Warum ich kein Vegetarier bin

Von Konrad Ott (Kiel)


In den vergangenen Jahrzehnten wurden tierethische Forderungen gesteigert. Was zunächst im utilitaristischen Paradigma (Singer 1990) mit der berechtigten Forderung nach mehr Tierwohl und weitaus weniger Tierleid begann, wurde zur Forderung nach Tierrechten (Regan 1989), nach politischen Tierrechten (Donaldson & Kymlicka 2013) und zuletzt zur Forderung, auch das Leid von Wildtieren zu reduzieren (Nussbaum 2010, Horta 2017).
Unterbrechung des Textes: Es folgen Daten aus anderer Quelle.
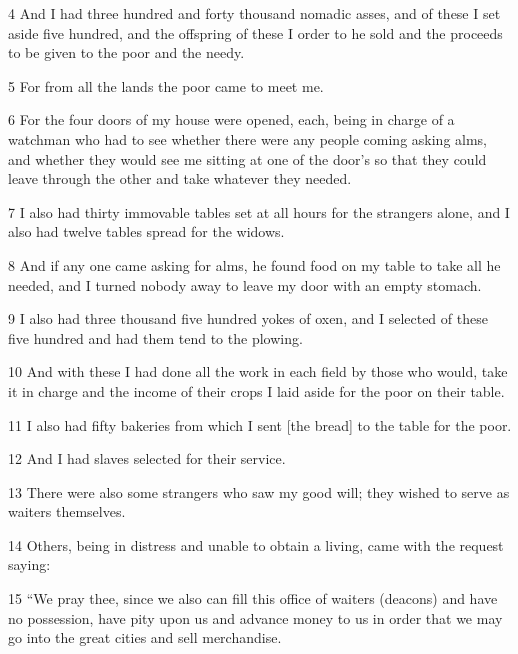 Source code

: \par 4 And I had three hundred and forty thousand nomadic asses, and of these I set aside five hundred, and the offspring of these I order to he sold and the proceeds to be given to the poor and the needy.

\par 5 For from all the lands the poor came to meet me.

\par 6 For the four doors of my house were opened, each, being in charge of a watchman who had to see whether there were any people coming asking alms, and whether they would see me sitting at one of the door’s so that they could leave through the other and take whatever they needed.

\par 7 I also had thirty immovable tables set at all hours for the strangers alone, and I also had twelve tables spread for the widows.

\par 8 And if any one came asking for alms, he found food on my table to take all he needed, and I turned nobody away to leave my door with an empty stomach.

\par 9 I also had three thousand five hundred yokes of oxen, and I selected of these five hundred and had them tend to the plowing.

\par 10 And with these I had done all the work in each field by those who would, take it in charge and the income of their crops I laid aside for the poor on their table.

\par 11 I also had fifty bakeries from which I sent [the bread] to the table for the poor.

\par 12 And I had slaves selected for their service.

\par 13 There were also some strangers who saw my good will; they wished to serve as waiters themselves.

\par 14 Others, being in distress and unable to obtain a living, came with the request saying:

\par 15 “We pray thee, since we also can fill this office of waiters (deacons) and have no possession, have pity upon us and advance money to us in order that we may go into the great cities and sell merchandise.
Die Tierrechtsbewegung postuliert ein Recht auf Leben für alle „subjects of a life“ (Regan), was ein prima-facie-Tötungsverbot impliziert. Demnach bestünde eine moralische Pflicht, weder als Produzent*in noch als Konsument*in an der Produktion fleischlicher Nahrung zu partizipieren, die nicht „in vitro“ erfolgt, sondern auf der Schlachtung von Tieren beruht. Diese Forderung präsumiert, vom moralischen Sandpunkt aus überzeugend zu sein, und sie unterstellt, dass moralische Gründe alle anderen Arten von Gründen übertrumpfen (sog. „overridingness“). Die „overridingness“ moralischer Gründe wird häufig so verstanden, dass durch sie sämtliche außer-moralischen Gründe (tendenziell) belanglos, d.h. irrelevant werden. Sofern ein Thema überhaupt vom moralischen Standpunkt aus betrachtet werden kann, entwertet dessen Einnahme alle übrigen Gesichtspunkte, die dann nach dem Schema von Pflicht und Neigung behandelt und den bloßen Neigungen oder Konventionen zugeordnet werden können. Bei Kant sind Neigungen allerdings letztlich heteronom; heutige Ethiken des guten Lebens schließen nicht aus, dass Wertschätzungen authentisch sein können.